Cannabis May Lower Cancer Risk in Crohn’s Disease

Adults hospitalized with Crohn’s disease (CD) or ulcerative colitis (UC) who reported cannabis use had a lower frequency of colorectal cancer, parenteral nutrition, and anemia compared to nonusers, according to a retrospective analysis reported in the June issue of Annals of Translational Medicine.

The study included data from the Nationwide Inpatient Sample on 6,002 patients with CD (2,999 cannabis users) and 1,481 with UC (742 cannabis users) who were hospitalized between 2010 and 2014. In patients with CD, cannabis use was linked to a significantly lower prevalence of colorectal cancer (0.3% vs 1.2%, P<0.001), need for parenteral nutrition (3.0% vs 4.7%, P=0.001) and anemia (25.6% vs 30.1%, P<0.001), but a significantly higher risk of active fistulizing disease or intraabdominal abscess formation (8.6% vs 5.9%, P<0.001), unspecific lower gastrointestinal (GI) hemorrhage (4.0% vs 2.7%, P=0.004) and hypovolemia (1.2% vs 0.5%, P=0.004).

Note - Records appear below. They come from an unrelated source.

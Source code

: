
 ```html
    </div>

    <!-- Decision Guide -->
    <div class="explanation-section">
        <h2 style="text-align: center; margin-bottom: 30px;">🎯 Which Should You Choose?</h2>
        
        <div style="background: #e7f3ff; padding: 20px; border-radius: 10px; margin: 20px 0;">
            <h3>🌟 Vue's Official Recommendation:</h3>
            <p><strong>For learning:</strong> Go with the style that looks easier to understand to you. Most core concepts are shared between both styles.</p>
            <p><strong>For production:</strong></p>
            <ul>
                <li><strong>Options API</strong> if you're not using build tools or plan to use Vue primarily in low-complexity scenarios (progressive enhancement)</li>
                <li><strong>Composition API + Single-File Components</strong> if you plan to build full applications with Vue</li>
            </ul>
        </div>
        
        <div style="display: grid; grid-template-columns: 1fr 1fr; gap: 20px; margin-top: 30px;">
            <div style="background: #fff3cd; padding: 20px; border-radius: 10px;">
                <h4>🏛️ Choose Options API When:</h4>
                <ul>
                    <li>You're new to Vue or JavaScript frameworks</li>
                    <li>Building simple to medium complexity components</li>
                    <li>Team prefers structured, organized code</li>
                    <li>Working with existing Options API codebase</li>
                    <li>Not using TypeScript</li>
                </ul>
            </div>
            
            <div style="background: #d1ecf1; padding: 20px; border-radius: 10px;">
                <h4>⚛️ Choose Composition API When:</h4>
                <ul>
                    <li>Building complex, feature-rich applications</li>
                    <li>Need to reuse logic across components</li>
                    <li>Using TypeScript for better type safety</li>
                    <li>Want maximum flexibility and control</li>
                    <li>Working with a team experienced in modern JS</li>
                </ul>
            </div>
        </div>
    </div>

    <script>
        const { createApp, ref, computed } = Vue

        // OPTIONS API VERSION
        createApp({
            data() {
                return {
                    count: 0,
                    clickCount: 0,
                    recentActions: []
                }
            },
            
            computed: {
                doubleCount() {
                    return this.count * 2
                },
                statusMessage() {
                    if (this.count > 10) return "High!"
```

Patients with UC who used cannabis had a significantly lower frequency of postoperative infections (<0.1% vs 3.4%, P=0.010), but a higher frequency of fluid and electrolyte disorders (45.1% vs 29.6%, P<0.001) and hypovolemia (2.7% vs <0.1%). In both groups, cannabis use was linked to a significantly shorter length of hospital stay and reduced costs per stay (P<0.001 for all comparisons).

In a second analysis of Nationwide Inpatient Sample data, researchers reported that CUD was linked to an increased likelihood of hospitalizations for CD or UC, after controlling for demographics, psychiatric and medical comorbidities, and other substance use disorders.

Desai R, Patel U, Goyal H, et al. In-hospital outcomes of inflammatory bowel disease in cannabis users: a nationwide propensity-matched analysis in the United States. Ann Transl Med. 2019;7(12):252.